TASK OBJECTIVE: The reply must consist of the entire listing, reproduced exactly.

MATERIAL FOR THIS EXERCISE:
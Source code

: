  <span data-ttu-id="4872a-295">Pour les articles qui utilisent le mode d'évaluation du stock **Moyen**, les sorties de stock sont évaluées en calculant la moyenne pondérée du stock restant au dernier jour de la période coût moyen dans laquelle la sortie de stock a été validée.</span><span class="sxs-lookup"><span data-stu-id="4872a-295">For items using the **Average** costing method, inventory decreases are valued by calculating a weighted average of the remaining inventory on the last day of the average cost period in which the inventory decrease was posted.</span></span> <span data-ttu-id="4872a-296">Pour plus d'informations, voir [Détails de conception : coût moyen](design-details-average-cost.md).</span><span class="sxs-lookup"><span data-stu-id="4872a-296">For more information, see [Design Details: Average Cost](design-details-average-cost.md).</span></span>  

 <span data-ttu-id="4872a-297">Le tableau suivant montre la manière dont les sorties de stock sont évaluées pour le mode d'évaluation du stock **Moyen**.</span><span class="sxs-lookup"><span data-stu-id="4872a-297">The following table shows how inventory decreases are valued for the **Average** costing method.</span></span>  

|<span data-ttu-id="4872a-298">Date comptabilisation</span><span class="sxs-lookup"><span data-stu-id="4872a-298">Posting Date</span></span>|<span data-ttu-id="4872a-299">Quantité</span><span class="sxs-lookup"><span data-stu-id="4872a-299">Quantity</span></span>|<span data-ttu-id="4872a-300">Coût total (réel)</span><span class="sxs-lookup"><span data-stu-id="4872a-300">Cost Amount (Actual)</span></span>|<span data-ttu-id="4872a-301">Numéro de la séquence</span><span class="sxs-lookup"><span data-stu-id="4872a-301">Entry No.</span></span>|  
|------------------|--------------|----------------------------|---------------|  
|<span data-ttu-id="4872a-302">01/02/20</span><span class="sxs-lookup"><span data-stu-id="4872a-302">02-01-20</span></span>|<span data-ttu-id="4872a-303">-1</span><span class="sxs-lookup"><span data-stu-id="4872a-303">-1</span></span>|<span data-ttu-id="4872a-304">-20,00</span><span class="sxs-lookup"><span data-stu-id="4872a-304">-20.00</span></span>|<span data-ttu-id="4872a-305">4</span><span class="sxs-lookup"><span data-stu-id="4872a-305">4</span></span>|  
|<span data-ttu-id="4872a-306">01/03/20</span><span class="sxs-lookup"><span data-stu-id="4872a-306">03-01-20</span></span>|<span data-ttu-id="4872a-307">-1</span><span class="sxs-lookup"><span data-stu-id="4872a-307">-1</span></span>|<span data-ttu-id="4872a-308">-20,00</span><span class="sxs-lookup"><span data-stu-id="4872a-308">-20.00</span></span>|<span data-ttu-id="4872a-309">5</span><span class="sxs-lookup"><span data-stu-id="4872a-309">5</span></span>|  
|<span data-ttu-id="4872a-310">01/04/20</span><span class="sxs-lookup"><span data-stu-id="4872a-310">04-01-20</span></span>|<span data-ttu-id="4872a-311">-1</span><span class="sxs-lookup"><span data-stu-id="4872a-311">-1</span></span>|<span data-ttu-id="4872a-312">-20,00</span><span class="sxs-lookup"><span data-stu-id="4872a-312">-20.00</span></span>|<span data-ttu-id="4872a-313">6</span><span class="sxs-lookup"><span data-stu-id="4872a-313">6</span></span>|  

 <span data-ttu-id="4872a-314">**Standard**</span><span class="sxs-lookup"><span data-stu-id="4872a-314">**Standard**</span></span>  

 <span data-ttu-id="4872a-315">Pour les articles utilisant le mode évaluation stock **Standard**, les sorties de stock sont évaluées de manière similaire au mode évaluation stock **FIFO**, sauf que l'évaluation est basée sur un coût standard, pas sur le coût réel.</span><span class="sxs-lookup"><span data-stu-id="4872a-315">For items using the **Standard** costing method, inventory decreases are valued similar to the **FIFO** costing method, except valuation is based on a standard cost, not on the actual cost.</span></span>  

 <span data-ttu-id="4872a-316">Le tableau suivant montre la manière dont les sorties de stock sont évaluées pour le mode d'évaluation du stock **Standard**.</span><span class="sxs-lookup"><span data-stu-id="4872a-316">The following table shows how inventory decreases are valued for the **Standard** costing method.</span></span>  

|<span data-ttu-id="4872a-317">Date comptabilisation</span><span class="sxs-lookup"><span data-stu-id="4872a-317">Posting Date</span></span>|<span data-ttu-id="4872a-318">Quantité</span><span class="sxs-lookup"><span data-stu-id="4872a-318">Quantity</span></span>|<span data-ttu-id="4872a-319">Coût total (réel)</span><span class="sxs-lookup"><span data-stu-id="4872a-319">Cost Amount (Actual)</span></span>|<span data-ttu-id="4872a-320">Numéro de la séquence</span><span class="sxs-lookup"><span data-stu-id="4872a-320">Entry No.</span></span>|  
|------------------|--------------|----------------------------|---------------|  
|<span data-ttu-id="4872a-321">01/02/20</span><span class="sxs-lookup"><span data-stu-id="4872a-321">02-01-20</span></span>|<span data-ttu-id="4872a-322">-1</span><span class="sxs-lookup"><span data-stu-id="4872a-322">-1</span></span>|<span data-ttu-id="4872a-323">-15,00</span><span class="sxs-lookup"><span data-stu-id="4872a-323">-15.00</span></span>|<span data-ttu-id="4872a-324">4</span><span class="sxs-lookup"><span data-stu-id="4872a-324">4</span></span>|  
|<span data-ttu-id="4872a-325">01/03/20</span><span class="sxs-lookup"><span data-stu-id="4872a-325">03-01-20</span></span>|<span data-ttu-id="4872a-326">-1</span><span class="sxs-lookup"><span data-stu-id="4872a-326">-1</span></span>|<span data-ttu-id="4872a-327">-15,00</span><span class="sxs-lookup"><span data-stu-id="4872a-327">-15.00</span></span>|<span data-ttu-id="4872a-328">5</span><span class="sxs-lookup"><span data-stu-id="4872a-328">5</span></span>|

WRITTEN ANSWER:
Source code

:  <span data-ttu-id="4872a-295">Pour les articles qui utilisent le mode d'évaluation du stock **Moyen**, les sorties de stock sont évaluées en calculant la moyenne pondérée du stock restant au dernier jour de la période coût moyen dans laquelle la sortie de stock a été validée.</span><span class="sxs-lookup"><span data-stu-id="4872a-295">For items using the **Average** costing method, inventory decreases are valued by calculating a weighted average of the remaining inventory on the last day of the average cost period in which the inventory decrease was posted.</span></span> <span data-ttu-id="4872a-296">Pour plus d'informations, voir [Détails de conception : coût moyen](design-details-average-cost.md).</span><span class="sxs-lookup"><span data-stu-id="4872a-296">For more information, see [Design Details: Average Cost](design-details-average-cost.md).</span></span>  

 <span data-ttu-id="4872a-297">Le tableau suivant montre la manière dont les sorties de stock sont évaluées pour le mode d'évaluation du stock **Moyen**.</span><span class="sxs-lookup"><span data-stu-id="4872a-297">The following table shows how inventory decreases are valued for the **Average** costing method.</span></span>  

|<span data-ttu-id="4872a-298">Date comptabilisation</span><span class="sxs-lookup"><span data-stu-id="4872a-298">Posting Date</span></span>|<span data-ttu-id="4872a-299">Quantité</span><span class="sxs-lookup"><span data-stu-id="4872a-299">Quantity</span></span>|<span data-ttu-id="4872a-300">Coût total (réel)</span><span class="sxs-lookup"><span data-stu-id="4872a-300">Cost Amount (Actual)</span></span>|<span data-ttu-id="4872a-301">Numéro de la séquence</span><span class="sxs-lookup"><span data-stu-id="4872a-301">Entry No.</span></span>|  
|------------------|--------------|----------------------------|---------------|  
|<span data-ttu-id="4872a-302">01/02/20</span><span class="sxs-lookup"><span data-stu-id="4872a-302">02-01-20</span></span>|<span data-ttu-id="4872a-303">-1</span><span class="sxs-lookup"><span data-stu-id="4872a-303">-1</span></span>|<span data-ttu-id="4872a-304">-20,00</span><span class="sxs-lookup"><span data-stu-id="4872a-304">-20.00</span></span>|<span data-ttu-id="4872a-305">4</span><span class="sxs-lookup"><span data-stu-id="4872a-305">4</span></span>|  
|<span data-ttu-id="4872a-306">01/03/20</span><span class="sxs-lookup"><span data-stu-id="4872a-306">03-01-20</span></span>|<span data-ttu-id="4872a-307">-1</span><span class="sxs-lookup"><span data-stu-id="4872a-307">-1</span></span>|<span data-ttu-id="4872a-308">-20,00</span><span class="sxs-lookup"><span data-stu-id="4872a-308">-20.00</span></span>|<span data-ttu-id="4872a-309">5</span><span class="sxs-lookup"><span data-stu-id="4872a-309">5</span></span>|  
|<span data-ttu-id="4872a-310">01/04/20</span><span class="sxs-lookup"><span data-stu-id="4872a-310">04-01-20</span></span>|<span data-ttu-id="4872a-311">-1</span><span class="sxs-lookup"><span data-stu-id="4872a-311">-1</span></span>|<span data-ttu-id="4872a-312">-20,00</span><span class="sxs-lookup"><span data-stu-id="4872a-312">-20.00</span></span>|<span data-ttu-id="4872a-313">6</span><span class="sxs-lookup"><span data-stu-id="4872a-313">6</span></span>|  

 <span data-ttu-id="4872a-314">**Standard**</span><span class="sxs-lookup"><span data-stu-id="4872a-314">**Standard**</span></span>  

 <span data-ttu-id="4872a-315">Pour les articles utilisant le mode évaluation stock **Standard**, les sorties de stock sont évaluées de manière similaire au mode évaluation stock **FIFO**, sauf que l'évaluation est basée sur un coût standard, pas sur le coût réel.</span><span class="sxs-lookup"><span data-stu-id="4872a-315">For items using the **Standard** costing method, inventory decreases are valued similar to the **FIFO** costing method, except valuation is based on a standard cost, not on the actual cost.</span></span>  

 <span data-ttu-id="4872a-316">Le tableau suivant montre la manière dont les sorties de stock sont évaluées pour le mode d'évaluation du stock **Standard**.</span><span class="sxs-lookup"><span data-stu-id="4872a-316">The following table shows how inventory decreases are valued for the **Standard** costing method.</span></span>  

|<span data-ttu-id="4872a-317">Date comptabilisation</span><span class="sxs-lookup"><span data-stu-id="4872a-317">Posting Date</span></span>|<span data-ttu-id="4872a-318">Quantité</span><span class="sxs-lookup"><span data-stu-id="4872a-318">Quantity</span></span>|<span data-ttu-id="4872a-319">Coût total (réel)</span><span class="sxs-lookup"><span data-stu-id="4872a-319">Cost Amount (Actual)</span></span>|<span data-ttu-id="4872a-320">Numéro de la séquence</span><span class="sxs-lookup"><span data-stu-id="4872a-320">Entry No.</span></span>|  
|------------------|--------------|----------------------------|---------------|  
|<span data-ttu-id="4872a-321">01/02/20</span><span class="sxs-lookup"><span data-stu-id="4872a-321">02-01-20</span></span>|<span data-ttu-id="4872a-322">-1</span><span class="sxs-lookup"><span data-stu-id="4872a-322">-1</span></span>|<span data-ttu-id="4872a-323">-15,00</span><span class="sxs-lookup"><span data-stu-id="4872a-323">-15.00</span></span>|<span data-ttu-id="4872a-324">4</span><span class="sxs-lookup"><span data-stu-id="4872a-324">4</span></span>|  
|<span data-ttu-id="4872a-325">01/03/20</span><span class="sxs-lookup"><span data-stu-id="4872a-325">03-01-20</span></span>|<span data-ttu-id="4872a-326">-1</span><span class="sxs-lookup"><span data-stu-id="4872a-326">-1</span></span>|<span data-ttu-id="4872a-327">-15,00</span><span class="sxs-lookup"><span data-stu-id="4872a-327">-15.00</span></span>|<span data-ttu-id="4872a-328">5</span><span class="sxs-lookup"><span data-stu-id="4872a-328">5</span></span>|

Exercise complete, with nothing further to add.